In order to extract textual content from a pdf it is probably more convenient to use an api like PDFTextStream. Generally the extraction is pretty simple but not exactly a 1-line solution. A code example is given below.
/** Get Content of PDF **/ PDFTextStreamConfig configuration=new PDFTextStreamConfig(); configuration.setTableDetectionEnabled(true); PDFTextStream stream = new PDFTextStream(new File(filePath)); StringBuilder text = new StringBuilder(); OutputTarget target = new OutputTarget(text); stream.pipe(target); content = target.getObject().toString();If we have to compare it with another similar API like Tika , i have to say that PDFTextStream is faster and it can give you more useful info. In particular Tika extracts raw textual information from a pdf, while PDFTextStream gives you structured text with correlated info such as character encoding, height, region of the text etc. The result is structured in Pages --> Blocks --> Lines --> TextUnits and below is an example of how we can get the pages from a pdf.
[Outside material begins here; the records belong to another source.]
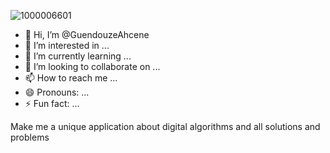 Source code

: ![1000006601](https://github.com/user-attachments/assets/5ae09009-a196-4cca-b1fa-d491067bee80)
- 👋 Hi, I’m @GuendouzeAhcene
- 👀 I’m interested in ...
- 🌱 I’m currently learning ...
- 💞️ I’m looking to collaborate on ...
- 📫 How to reach me ...
- 😄 Pronouns: ...
- ⚡ Fun fact: ...

<!---
GuendouzeAhcene/GuendouzeAhcene is a ✨ special ✨ repository because its `README.md` (this file) appears on your GitHub profile.
You can click the Preview link to take a look at your changes.
--->Make me a unique application about digital algorithms and all solutions and problems 


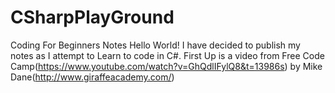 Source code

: # CSharpPlayGround
Coding For Beginners Notes
Hello World! 
I have decided to publish my notes as I attempt to Learn to code in C#.
First Up is a video from Free Code Camp(https://www.youtube.com/watch?v=GhQdlIFylQ8&t=13986s) by Mike Dane(http://www.giraffeacademy.com/)
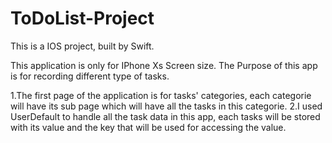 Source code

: # ToDoList-Project
This is a IOS project, built by Swift.

This application is only for IPhone Xs Screen size.
The Purpose of this app is for recording different type of tasks.

1.The first page of the application is for tasks' categories, each categorie will have its sub page which will have all the tasks in this categorie.
2.I used UserDefault to handle all the task data in this app, each tasks will be stored with its value and the key that will be used for accessing the value.
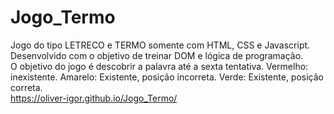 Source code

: # Jogo_Termo
Jogo do tipo LETRECO e TERMO somente com HTML, CSS e Javascript.
Desenvolvido com o objetivo de treinar DOM e lógica de programação.
<br>
O objetivo do jogo é descobrir a palavra até a sexta tentativa.
Vermelho: inexistente.
Amarelo: Existente, posição incorreta.
Verde: Existente, posição correta.
<br>
https://oliver-igor.github.io/Jogo_Termo/
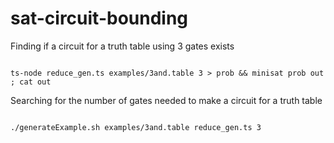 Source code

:# sat-circuit-bounding

Finding if a circuit for a truth table using 3 gates exists 


<pre><code>
ts-node reduce_gen.ts examples/3and.table 3 > prob && minisat prob out ; cat out
</code></pre>

Searching for the number of gates needed to make a circuit for a truth table

<pre><code>
./generateExample.sh examples/3and.table reduce_gen.ts 3 
</code></pre>

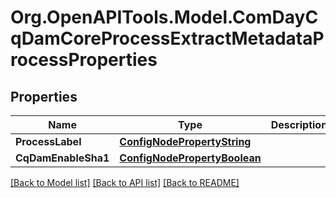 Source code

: # Org.OpenAPITools.Model.ComDayCqDamCoreProcessExtractMetadataProcessProperties
## Properties

Name | Type | Description | Notes
------------ | ------------- | ------------- | -------------
**ProcessLabel** | [**ConfigNodePropertyString**](ConfigNodePropertyString.md) |  | [optional] 
**CqDamEnableSha1** | [**ConfigNodePropertyBoolean**](ConfigNodePropertyBoolean.md) |  | [optional] 

[[Back to Model list]](../README.md#documentation-for-models) [[Back to API list]](../README.md#documentation-for-api-endpoints) [[Back to README]](../README.md)

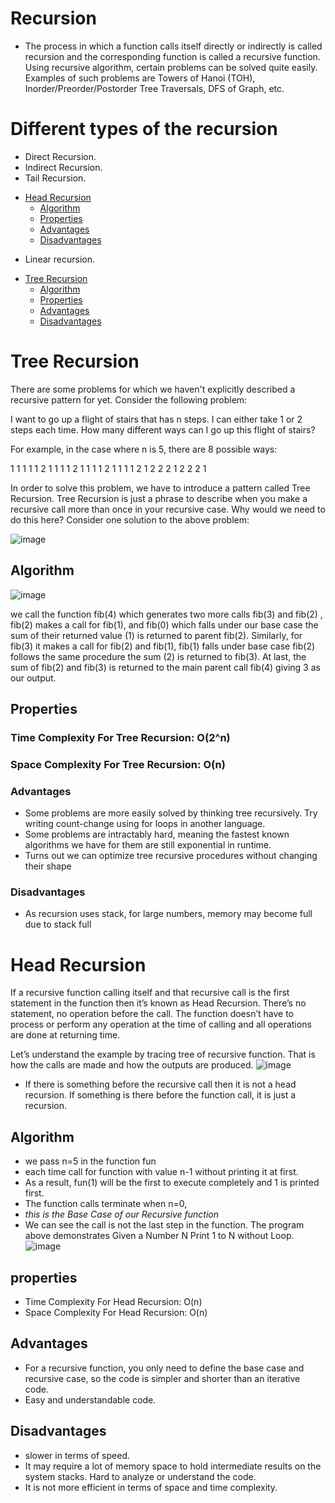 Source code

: # Recursion

- The process in which a function calls itself directly or indirectly is called recursion and the corresponding function is called a recursive function. Using recursive algorithm, certain problems can be solved quite easily. Examples of such problems are Towers of Hanoi (TOH), Inorder/Preorder/Postorder Tree Traversals, DFS of Graph, etc.

# Different types of the recursion
* Direct Recursion.
* Indirect Recursion.
* Tail Recursion.
- [Head Recursion](#head-recursion)
  - [Algorithm](#head-recursion)
  - [Properties](#head-recursion)
  - [Advantages](#head-recursion)
  - [Disadvantages](#head-recursion)
* Linear recursion.
- [Tree Recursion](#tree-recursion)
  - [Algorithm](#algorithm)
  - [Properties](#properties)
  - [Advantages](#advantages)
  - [Disadvantages](#disadvantages)


# Tree Recursion


There are some problems for which we haven't explicitly described a recursive pattern for yet. Consider the following problem:

I want to go up a flight of stairs that has n steps. I can either take 1 or 2 steps each time. How many different ways can I go up this flight of stairs?

For example, in the case where n is 5, there are 8 possible ways:

1 1 1 1 1
2 1 1 1
1 2 1 1
1 1 2 1
1 1 1 2
1 2 2
2 1 2
2 2 1

 In order to solve this problem, we have to introduce a pattern called Tree Recursion. Tree Recursion is just a phrase to describe when you make a recursive call more than once in your recursive case. Why would we need to do this here? Consider one solution to the above problem:

![image](https://user-images.githubusercontent.com/100334178/165895477-0529fa51-0e9e-42ca-812f-0a4198877e63.png)


## Algorithm
![image](https://user-images.githubusercontent.com/100334178/165895307-45a41ced-b354-4c81-b3f5-595bd1dc73f1.png)

we call the function fib(4) which generates two more calls fib(3) and fib(2) , fib(2) makes a call for fib(1), and fib(0) which falls under our base case the sum of their returned value (1) is returned to parent fib(2). Similarly, for fib(3) it makes a call for fib(2) and fib(1), fib(1) falls under base case fib(2) follows the same procedure the sum (2) is returned to fib(3). At last, the sum of fib(2) and fib(3) is returned to the main parent call fib(4) giving 3 as our output.
 
## Properties
### Time Complexity For Tree Recursion: O(2^n) 
### Space Complexity For Tree Recursion: O(n)

### Advantages
* Some problems are more easily solved by thinking tree recursively. Try writing count-change using for loops in another language.
* Some problems are intractably hard, meaning the fastest known algorithms we have for them are still exponential in runtime.
* Turns out we can optimize tree recursive procedures without changing their shape

### Disadvantages
- As recursion uses stack, for large numbers, memory may become full due to stack full


# Head Recursion
 If a recursive function calling itself and that recursive call is the first statement in the function then it’s known as Head Recursion. There’s no statement, no operation before the call. The function doesn’t have to process or perform any operation at the time of calling and all operations are done at returning time.

Let’s understand the example by tracing tree of recursive function. That is how the calls are made and how the outputs are produced.
![image](https://user-images.githubusercontent.com/100334178/166974790-912ef94f-0e4a-4730-a374-25cf4dd146da.png)

*  If there is something before the recursive call then it is not a head recursion. If something is there before the function call, it is just a recursion. 


## Algorithm
- we pass n=5 in the function fun
-  each time call for function with value n-1 without printing it at first. 
-  As a result, fun(1) will be the first to execute completely and 1 is printed first. 
-  The function calls terminate when n=0,
-  _this is the Base Case of our Recursive function_
- We can see the call is not the last step in the function. The program above demonstrates Given a Number N Print 1 to N without Loop.
 ![image](https://user-images.githubusercontent.com/100334178/166975640-926924ba-2756-4666-add3-683bf93c56b2.png)

 
## properties
* Time Complexity For Head Recursion: O(n) 
* Space Complexity For Head Recursion: O(n)
 
## Advantages
* For a recursive function, you only need to define the base case and recursive case, so the code is simpler and shorter than an iterative code.
* Easy and understandable code.

## Disadvantages
* slower in terms of speed.
* It may require a lot of memory space to hold intermediate results on the system stacks.
Hard to analyze or understand the code.
* It is not more efficient in terms of space and time complexity.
/** Get number of pages **/ int pageCnt = stream.getPageCnt(); for(int i = 0; i<=pageCount; i++){ Page page = stream.getPage(i); System.out.println("PAGE NR[" + i + "]:\n" + page); }In order to get the Blocks from a Page, the following code must be implemented. This will return the Blocks of a Page:
private List getBlocks(Page page) throws IOException { List listOfBlocks = new ArrayList(); int numBlockChilds = page.getTextContent().getChildCnt(); for (int i = 0; i < numBlockChilds; i++){ Block block = page.getTextContent().getChild(i); listOfBlocks.add(block); } return listOfBlocks; }
The final step in order to get raw textual information is to extract the text from the block:
private String block2txt(Block block) throws IOException { StringBuilder text = new StringBuilder(); OutputTarget target = new OutputTarget(text); block.pipe(target); String block_text = target.getObject().toString(); return block_text; }And this will return the text from a Block. Similarly we can navigate all content of the pdf and also extract the text from a Page or a Line.